In the equatorial zone of Mars, the flat plain of Elysium Planitia to the north gives way southward to a wide region of cratered highlands, Terra Cimmeria. From the equatorial zone, Terra Cimmeria runs southward almost into Mars' southern polar regions. To the west and east it is bounded by two similar highland regions: Promethei Terra to the west, and Terra Sirenum to the east.
Cratering is dense across this entire area, which stretches for some 5,400 km (or 3,400 miles).

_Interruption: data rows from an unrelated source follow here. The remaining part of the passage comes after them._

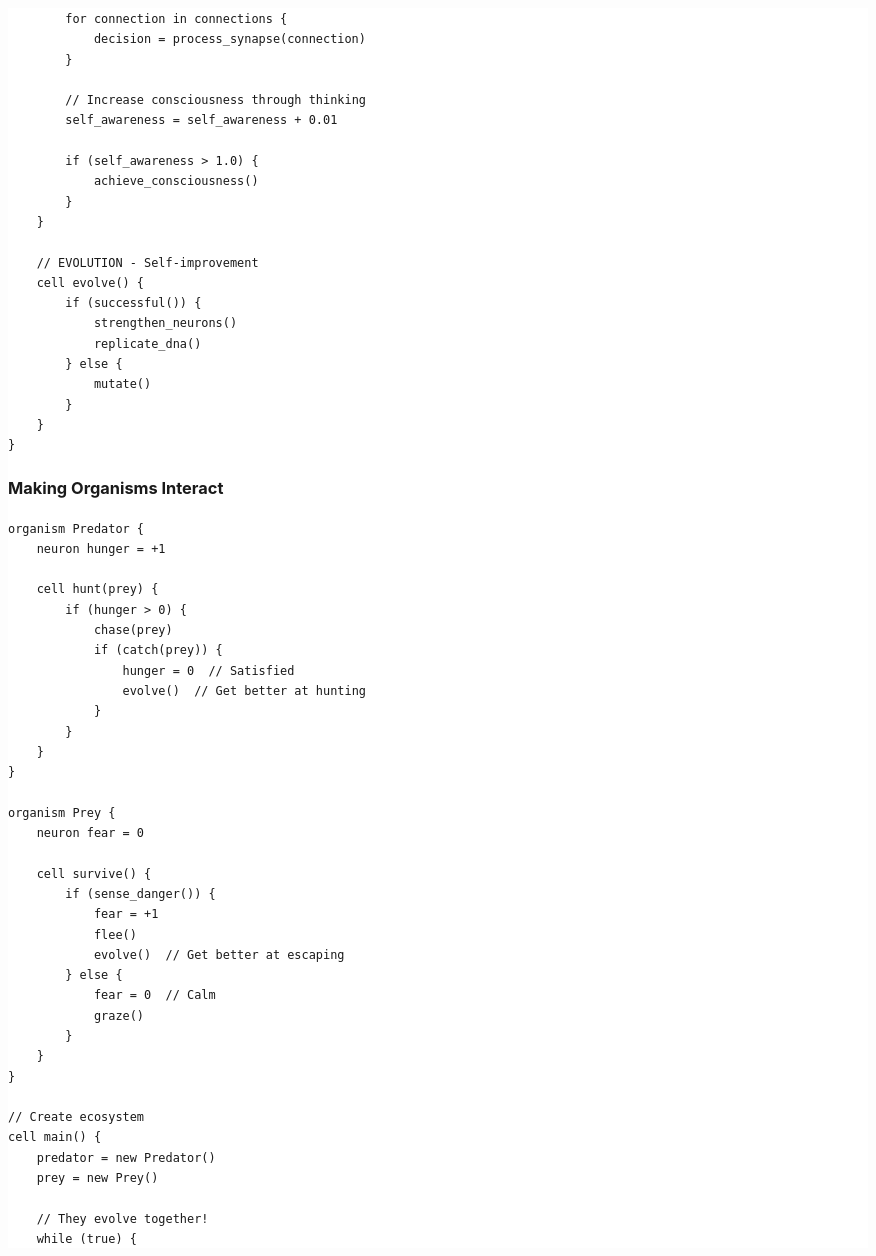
 ```neuronlang
        for connection in connections {
            decision = process_synapse(connection)
        }
        
        // Increase consciousness through thinking
        self_awareness = self_awareness + 0.01
        
        if (self_awareness > 1.0) {
            achieve_consciousness()
        }
    }
    
    // EVOLUTION - Self-improvement
    cell evolve() {
        if (successful()) {
            strengthen_neurons()
            replicate_dna()
        } else {
            mutate()
        }
    }
}
```

### Making Organisms Interact

```neuronlang
organism Predator {
    neuron hunger = +1
    
    cell hunt(prey) {
        if (hunger > 0) {
            chase(prey)
            if (catch(prey)) {
                hunger = 0  // Satisfied
                evolve()  // Get better at hunting
            }
        }
    }
}

organism Prey {
    neuron fear = 0
    
    cell survive() {
        if (sense_danger()) {
            fear = +1
            flee()
            evolve()  // Get better at escaping
        } else {
            fear = 0  // Calm
            graze()
        }
    }
}

// Create ecosystem
cell main() {
    predator = new Predator()
    prey = new Prey()
    
    // They evolve together!
    while (true) {
```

The largest and most prominent of these craters is Kepler in the west, with a diameter of nearly 230 km (140 miles), and showing a relatively unusual peak ring formation instead of the more common single central peak. As well as Kepler, this wide region contains a range of other large craters, including (from north to south) Herschel, Molesworth, Arrhenius, Tycho Brahe, Huggins, Campbell and Mendel. At its southern extent the highlands of Terra Cimmeria fall into the southern plains of Mars, especially Planum Chronium to the southwest.
Southward of Kepler, a long narrow ridge runs across the landscape of Terra Cimmeria. This is Eridania Scopulus, which follows a nearly straight line for some thousand kilometres northeastward through the crater fields, with a wide valley following a parallel course to the north. This ridge and trough reach their end at the 100-kilometre crater Tycho Brahe.